Llegaron al establo y Junior observaba embelesado los caballos. Cole le enseñó cada uno, indicándole sus nombres; le habló de los establos, donde se encontraban los potrillos nacidos en primavera, de cómo se domaban con paciencia y respeto.

—Algún día, si quieres, te enseñaré a montar —le prometió—. Pero solo si quieres.

Junior lo miró y le regaló algo más valioso que cualquier otra cosa: una sonrisa amplia y luminosa.

Cole se sintió pleno. Por primera vez en mucho tiempo, había encontrado su verdadera felicidad en la sonrisa de su hijo.

—Te regalaré a Azabache —le dijo—. ¿Te gusta? Es un potro negro precioso y de pura sangre.

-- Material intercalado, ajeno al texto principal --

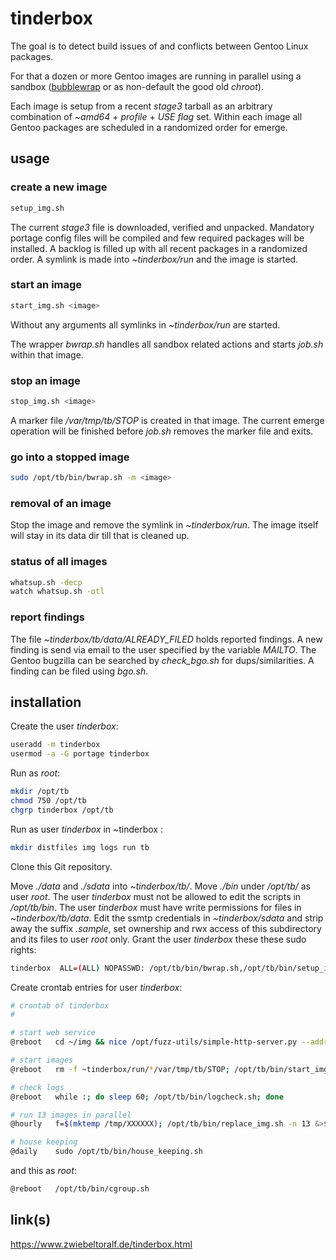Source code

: # tinderbox
The goal is to detect build issues of and conflicts between Gentoo Linux packages.

For that a dozen or more Gentoo images are running in parallel using a sandbox ([bubblewrap](https://github.com/containers/bubblewrap) or as non-default the good old *chroot*).

Each image is setup from a recent *stage3* tarball as an arbitrary combination of *~amd64* + *profile* + *USE flag* set.
Within each image all Gentoo packages are scheduled in a randomized order for emerge.

## usage
### create a new image

```bash
setup_img.sh
```
The current *stage3* file is downloaded, verified and unpacked.
Mandatory portage config files will be compiled and few required packages will be installed.
A backlog is filled up with all recent packages in a randomized order.
A symlink is made into *~tinderbox/run* and the image is started.

### start an image
```bash
start_img.sh <image>
```
Without any arguments all symlinks in *~tinderbox/run* are started.

The wrapper *bwrap.sh* handles all sandbox related actions and starts *job.sh* within that image.

### stop an image

```bash
stop_img.sh <image>
```

A marker file */var/tmp/tb/STOP* is created in that image.
The current emerge operation will be finished before *job.sh* removes the marker file and exits.

### go into a stopped image
```bash
sudo /opt/tb/bin/bwrap.sh -m <image>
```

### removal of an image
Stop the image and remove the symlink in *~tinderbox/run*.
The image itself will stay in its data dir till that is cleaned up.

### status of all images
```bash
whatsup.sh -decp
watch whatsup.sh -otl
```

### report findings
The file *~tinderbox/tb/data/ALREADY_FILED* holds reported findings.
A new finding is send via email to the user specified by the variable *MAILTO*.
The Gentoo bugzilla can be searched by *check_bgo.sh* for dups/similarities.
A finding can be filed using *bgo.sh*.

## installation
Create the user *tinderbox*:

```bash
useradd -m tinderbox
usermod -a -G portage tinderbox
```

Run as *root*:

```bash
mkdir /opt/tb
chmod 750 /opt/tb
chgrp tinderbox /opt/tb
```
Run as user *tinderbox* in ~tinderbox :

```bash
mkdir distfiles img logs run tb
```
Clone this Git repository.

Move *./data* and *./sdata* into *~tinderbox/tb/*.
Move *./bin* under */opt/tb/* as user *root*.
The user *tinderbox* must not be allowed to edit the scripts in */opt/tb/bin*.
The user *tinderbox* must have write permissions for files in *~tinderbox/tb/data*.
Edit the ssmtp credentials in *~tinderbox/sdata* and strip away the suffix *.sample*, set ownership and rwx access of this subdirectory and its files to user *root* only.
Grant the user *tinderbox* these these sudo rights:

```bash
tinderbox  ALL=(ALL) NOPASSWD: /opt/tb/bin/bwrap.sh,/opt/tb/bin/setup_img.sh,/opt/tb/bin/house_keeping.sh
```

Create crontab entries for user *tinderbox*:

```bash
# crontab of tinderbox
#

# start web service
@reboot   cd ~/img && nice /opt/fuzz-utils/simple-http-server.py --address x.y.z --port 12345 &>/tmp/web-tinderbox.log

# start images
@reboot   rm -f ~tinderbox/run/*/var/tmp/tb/STOP; /opt/tb/bin/start_img.sh

# check logs
@reboot   while :; do sleep 60; /opt/tb/bin/logcheck.sh; done

# run 13 images in parallel
@hourly   f=$(mktemp /tmp/XXXXXX); /opt/tb/bin/replace_img.sh -n 13 &>$f; cat $f; rm $f

# house keeping
@daily    sudo /opt/tb/bin/house_keeping.sh
```

and this as *root*:

```bash
@reboot   /opt/tb/bin/cgroup.sh
```

## link(s)

https://www.zwiebeltoralf.de/tinderbox.html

—Sí, me gusta, papá. ¿Puede ser mi amigo?

—Pues claro que sí. Tu mejor amigo —le contestó.

Al regresar al rancho, Kiara y Evelyn charlaban animadamente. Kiara levantó la vista y sus ojos se cruzaron con los de Cole. Y aunque ninguno dijo nada, hubo un entendimiento tácito: el pasado por fin quedó atrás. Lo que importaba era el ahora.

—¿Te quedas unos días, Kiara? —preguntó él.

—Si tú quieres —respondió ella con suavidad.

—Me gustaría —admitió Cole con sinceridad.

No sabía lo que deparaba el futuro, pero al menos ahora tenía el valor de enfrentar el presente. Quizá había llegado el momento de descubrir si el amor podía renacer donde antes solo había sido amistad.

Ya entrada la noche, cuando Junior dormía en su habitación —agotado pero feliz—, Cole salió al porche con una taza de café en la mano. El cielo estrellado de Texas era un espectáculo que pocas veces se permitía disfrutar, y aquella noche le parecía incluso mucho más inmenso.

Kiara salió poco después, con un chal en los hombros y un vaso de vino.

Junior duerme plácidamente —le dijo ella con una sonrisa.

—Gracias por ayudarme, Kiara —le murmuró Cole, con la sinceridad que tanto le costaba expresar—. No sé cómo habría sido todo sin ti... sin mi madre.

Ella se apoyó en la barandilla, cerca de él, pero sin intentar invadir su espacio.

—Tienes madera de buen padre, Cole —afirmó ella—. Solo necesitas darte la oportunidad.

—No tenía idea de cómo amar a mi hijo... ni de cómo amar a nadie más después de Grace —le admitió, con la voz un poco ronca.

Kiara guardó silencio unos segundos antes de responderle:

—No tienes que forzarte, Cole. El amor no se exige... ni se mendiga.

Él la miró.

—Y, sin embargo... no quiero que te vayas. No quiero seguir alejándome de quien siempre estuvo ahí para mí —confesó.

Kiara lo miró a los ojos, sorprendida, pero tranquila.

—¿Qué me estás diciendo?

—Que no sé lo que pasará, Kiara. Que aún hay cosas que no he olvidado, pero... —Hizo una pausa, buscando las palabras adecuadas—, pero quiero que me des la oportunidad de conocerte otra vez. No como la amiga de Grace, no como la mujer que ayudó a criar a Junior... Sino como la mujer que está frente a mí ahora.

Kiara se quedó quieta, como si esas palabras necesitara asimilarlas.

—Me parece justo —le contestó ella, con una sonrisa—. Yo no espero promesas que sean imposibles, Cole. Solo quiero saber si tienes el valor de intentarlo. Y si verdaderamente es lo que deseas. No quiero que te sientas obligado. Si al final no hay amor, no hay nada.